Spinal Cord Toolbox was used for spinal cord segmentation. C2-3, C3-4, and C4-5 reference points were set manually (A). Representative images of semi-automatic spinal cord segmentation output are shown (B). Baseline (C/D) and follow-up (E/F) spinal cord images were denoised (with a fast version of the adaptive non-local means filter), bias field corrected (FWHM=0.05, convergence threshold 0.0001 and maximum number of iterations 1000), straightened, and, ultimately, registered to the half-way space (3D symmetric and inverse-consistent rigid-only (9 DOF) registration). Intensity changes in the vicinity of the cord boundaries were estimated for GBSI calculation (G/H).
Figure 3. Demographic and clinical features.

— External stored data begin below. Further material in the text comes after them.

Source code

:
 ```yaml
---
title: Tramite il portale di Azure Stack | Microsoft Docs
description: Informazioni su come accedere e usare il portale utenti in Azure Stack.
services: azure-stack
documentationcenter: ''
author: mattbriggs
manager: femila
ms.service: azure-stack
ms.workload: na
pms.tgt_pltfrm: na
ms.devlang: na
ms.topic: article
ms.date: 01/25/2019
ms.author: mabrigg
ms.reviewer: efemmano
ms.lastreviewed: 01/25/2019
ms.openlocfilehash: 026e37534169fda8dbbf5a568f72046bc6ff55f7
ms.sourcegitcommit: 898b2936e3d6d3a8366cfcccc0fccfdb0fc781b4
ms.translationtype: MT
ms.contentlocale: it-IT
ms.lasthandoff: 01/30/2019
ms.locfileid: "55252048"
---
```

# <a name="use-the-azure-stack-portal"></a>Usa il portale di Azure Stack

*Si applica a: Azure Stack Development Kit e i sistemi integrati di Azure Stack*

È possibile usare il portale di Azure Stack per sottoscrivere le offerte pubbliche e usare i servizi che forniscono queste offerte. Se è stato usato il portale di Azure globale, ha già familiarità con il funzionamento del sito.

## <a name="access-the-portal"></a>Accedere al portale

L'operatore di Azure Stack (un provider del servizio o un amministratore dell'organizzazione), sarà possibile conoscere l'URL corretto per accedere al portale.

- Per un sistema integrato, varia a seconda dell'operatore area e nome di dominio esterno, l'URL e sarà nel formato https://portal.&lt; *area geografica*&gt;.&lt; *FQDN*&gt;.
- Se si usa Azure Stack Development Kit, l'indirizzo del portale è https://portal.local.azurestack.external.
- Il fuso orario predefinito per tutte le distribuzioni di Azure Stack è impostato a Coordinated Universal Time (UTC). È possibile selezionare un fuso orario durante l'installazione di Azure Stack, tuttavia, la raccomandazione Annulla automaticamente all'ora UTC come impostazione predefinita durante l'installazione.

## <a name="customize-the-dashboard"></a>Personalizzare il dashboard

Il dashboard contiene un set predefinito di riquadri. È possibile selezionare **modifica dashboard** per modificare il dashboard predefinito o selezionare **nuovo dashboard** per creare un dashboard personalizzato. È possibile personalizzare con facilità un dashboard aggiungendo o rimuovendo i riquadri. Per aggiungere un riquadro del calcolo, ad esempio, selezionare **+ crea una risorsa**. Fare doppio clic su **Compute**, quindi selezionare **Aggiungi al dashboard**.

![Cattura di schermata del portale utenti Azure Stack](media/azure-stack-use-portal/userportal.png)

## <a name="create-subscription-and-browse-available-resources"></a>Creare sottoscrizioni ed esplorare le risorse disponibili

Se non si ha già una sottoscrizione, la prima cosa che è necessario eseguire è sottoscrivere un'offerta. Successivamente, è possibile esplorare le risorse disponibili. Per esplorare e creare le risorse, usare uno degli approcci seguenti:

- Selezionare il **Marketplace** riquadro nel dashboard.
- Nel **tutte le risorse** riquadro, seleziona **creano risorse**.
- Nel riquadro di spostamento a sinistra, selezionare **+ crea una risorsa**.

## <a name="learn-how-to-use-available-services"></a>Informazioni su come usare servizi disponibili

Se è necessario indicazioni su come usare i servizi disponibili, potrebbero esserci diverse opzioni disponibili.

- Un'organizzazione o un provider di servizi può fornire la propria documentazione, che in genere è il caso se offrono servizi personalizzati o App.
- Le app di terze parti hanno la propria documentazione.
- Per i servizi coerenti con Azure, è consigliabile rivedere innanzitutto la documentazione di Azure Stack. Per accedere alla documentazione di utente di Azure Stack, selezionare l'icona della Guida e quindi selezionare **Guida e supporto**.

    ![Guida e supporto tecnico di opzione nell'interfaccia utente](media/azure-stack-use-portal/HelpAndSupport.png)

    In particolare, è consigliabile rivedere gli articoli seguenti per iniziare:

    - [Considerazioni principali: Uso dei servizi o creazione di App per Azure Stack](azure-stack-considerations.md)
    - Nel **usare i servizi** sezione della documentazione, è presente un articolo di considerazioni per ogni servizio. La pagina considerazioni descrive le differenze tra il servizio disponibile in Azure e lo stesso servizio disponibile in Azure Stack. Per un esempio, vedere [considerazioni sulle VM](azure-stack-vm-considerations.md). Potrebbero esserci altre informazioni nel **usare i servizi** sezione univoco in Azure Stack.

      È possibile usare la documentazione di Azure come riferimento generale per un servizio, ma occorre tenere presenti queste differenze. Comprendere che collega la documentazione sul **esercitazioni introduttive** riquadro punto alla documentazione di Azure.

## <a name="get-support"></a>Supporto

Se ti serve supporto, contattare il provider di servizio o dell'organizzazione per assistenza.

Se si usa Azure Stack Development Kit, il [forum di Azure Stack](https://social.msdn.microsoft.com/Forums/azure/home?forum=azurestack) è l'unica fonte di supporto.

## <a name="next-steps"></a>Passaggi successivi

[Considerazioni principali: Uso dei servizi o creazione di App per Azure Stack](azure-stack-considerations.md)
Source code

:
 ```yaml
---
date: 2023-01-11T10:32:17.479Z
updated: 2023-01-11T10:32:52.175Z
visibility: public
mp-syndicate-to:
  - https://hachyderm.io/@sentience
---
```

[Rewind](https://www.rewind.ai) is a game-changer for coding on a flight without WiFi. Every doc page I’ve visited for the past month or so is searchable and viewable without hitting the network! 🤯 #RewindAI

Table shows demographic and clinical features of included MS cases and controls. P-values are shown from t-test, Mann–Whitney, χ2 test or Fisher's exact test, as appropriate (*p<0.05).
Figure 4. Sample size estimates for CSA and GBSI.

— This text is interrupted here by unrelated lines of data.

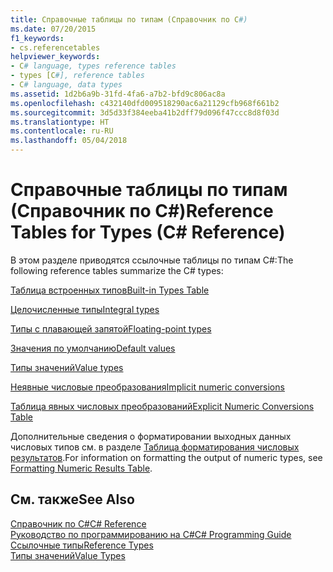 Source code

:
 ```yaml
---
title: Справочные таблицы по типам (Справочник по C#)
ms.date: 07/20/2015
f1_keywords:
- cs.referencetables
helpviewer_keywords:
- C# language, types reference tables
- types [C#], reference tables
- C# language, data types
ms.assetid: 1d2b6a9b-31fd-4fa6-a7b2-bfd9c806ac8a
ms.openlocfilehash: c432140dfd009518290ac6a21129cfb968f661b2
ms.sourcegitcommit: 3d5d33f384eeba41b2dff79d096f47ccc8d8f03d
ms.translationtype: HT
ms.contentlocale: ru-RU
ms.lasthandoff: 05/04/2018
---
```

# <a name="reference-tables-for-types-c-reference"></a><span data-ttu-id="d15da-102">Справочные таблицы по типам (Справочник по C#)</span><span class="sxs-lookup"><span data-stu-id="d15da-102">Reference Tables for Types (C# Reference)</span></span>
<span data-ttu-id="d15da-103">В этом разделе приводятся ссылочные таблицы по типам C#:</span><span class="sxs-lookup"><span data-stu-id="d15da-103">The following reference tables summarize the C# types:</span></span>  
  
 [<span data-ttu-id="d15da-104">Таблица встроенных типов</span><span class="sxs-lookup"><span data-stu-id="d15da-104">Built-in Types Table</span></span>](../../../csharp/language-reference/keywords/built-in-types-table.md)  
  
 [<span data-ttu-id="d15da-105">Целочисленные типы</span><span class="sxs-lookup"><span data-stu-id="d15da-105">Integral types</span></span>](../../../csharp/language-reference/keywords/integral-types-table.md)  
  
 [<span data-ttu-id="d15da-106">Типы с плавающей запятой</span><span class="sxs-lookup"><span data-stu-id="d15da-106">Floating-point types</span></span>](../../../csharp/language-reference/keywords/floating-point-types-table.md)  
  
 [<span data-ttu-id="d15da-107">Значения по умолчанию</span><span class="sxs-lookup"><span data-stu-id="d15da-107">Default values</span></span>](../../../csharp/language-reference/keywords/default-values-table.md)  
  
 [<span data-ttu-id="d15da-108">Типы значений</span><span class="sxs-lookup"><span data-stu-id="d15da-108">Value types</span></span>](../../../csharp/language-reference/keywords/value-types-table.md)  
  
 [<span data-ttu-id="d15da-109">Неявные числовые преобразования</span><span class="sxs-lookup"><span data-stu-id="d15da-109">Implicit numeric conversions</span></span>](../../../csharp/language-reference/keywords/implicit-numeric-conversions-table.md)  
  
 [<span data-ttu-id="d15da-110">Таблица явных числовых преобразований</span><span class="sxs-lookup"><span data-stu-id="d15da-110">Explicit Numeric Conversions Table</span></span>](../../../csharp/language-reference/keywords/explicit-numeric-conversions-table.md)  
  
 <span data-ttu-id="d15da-111">Дополнительные сведения о форматировании выходных данных числовых типов см. в разделе [Таблица форматирования числовых результатов](../../../csharp/language-reference/keywords/formatting-numeric-results-table.md).</span><span class="sxs-lookup"><span data-stu-id="d15da-111">For information on formatting the output of numeric types, see [Formatting Numeric Results Table](../../../csharp/language-reference/keywords/formatting-numeric-results-table.md).</span></span>  
  
## <a name="see-also"></a><span data-ttu-id="d15da-112">См. также</span><span class="sxs-lookup"><span data-stu-id="d15da-112">See Also</span></span>  
 [<span data-ttu-id="d15da-113">Справочник по C#</span><span class="sxs-lookup"><span data-stu-id="d15da-113">C# Reference</span></span>](../../../csharp/language-reference/index.md)  
 [<span data-ttu-id="d15da-114">Руководство по программированию на C#</span><span class="sxs-lookup"><span data-stu-id="d15da-114">C# Programming Guide</span></span>](../../../csharp/programming-guide/index.md)  
 [<span data-ttu-id="d15da-115">Ссылочные типы</span><span class="sxs-lookup"><span data-stu-id="d15da-115">Reference Types</span></span>](../../../csharp/language-reference/keywords/reference-types.md)  
 [<span data-ttu-id="d15da-116">Типы значений</span><span class="sxs-lookup"><span data-stu-id="d15da-116">Value Types</span></span>](../../../csharp/language-reference/keywords/value-types.md)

Box-and-whisker plots show percent annual variation in CSA (A) and GBSI (B) in controls and MS phenotypes. Coefficients (Coeff) and p-values are reported from linear regression models using controls as reference, and age, sex, disease duration and MRI acquisition site as covariates. Standard deviation is also shown. Coefficient and standard deviation from each disease subtype were used for sample size calculation. Profile plot (C) and table (D) show sample size estimates for CSA and GBSI in different disease phenotypes. Different treatment effects were hypothesized (e.g., 30%, 60% and 90%) (power=80%; alpha=5%).
Figure 5. ROC curves for CSA and GBSI in relation to clinical variables.
ROC curves for CSA (green) and GBSI (orange) in relation to differentiating CIS (A), RRMS (B), and SPMS (C) from controls, and patients with EDSS progression, from those without EDSS progression (D). AUC and p-values are reported.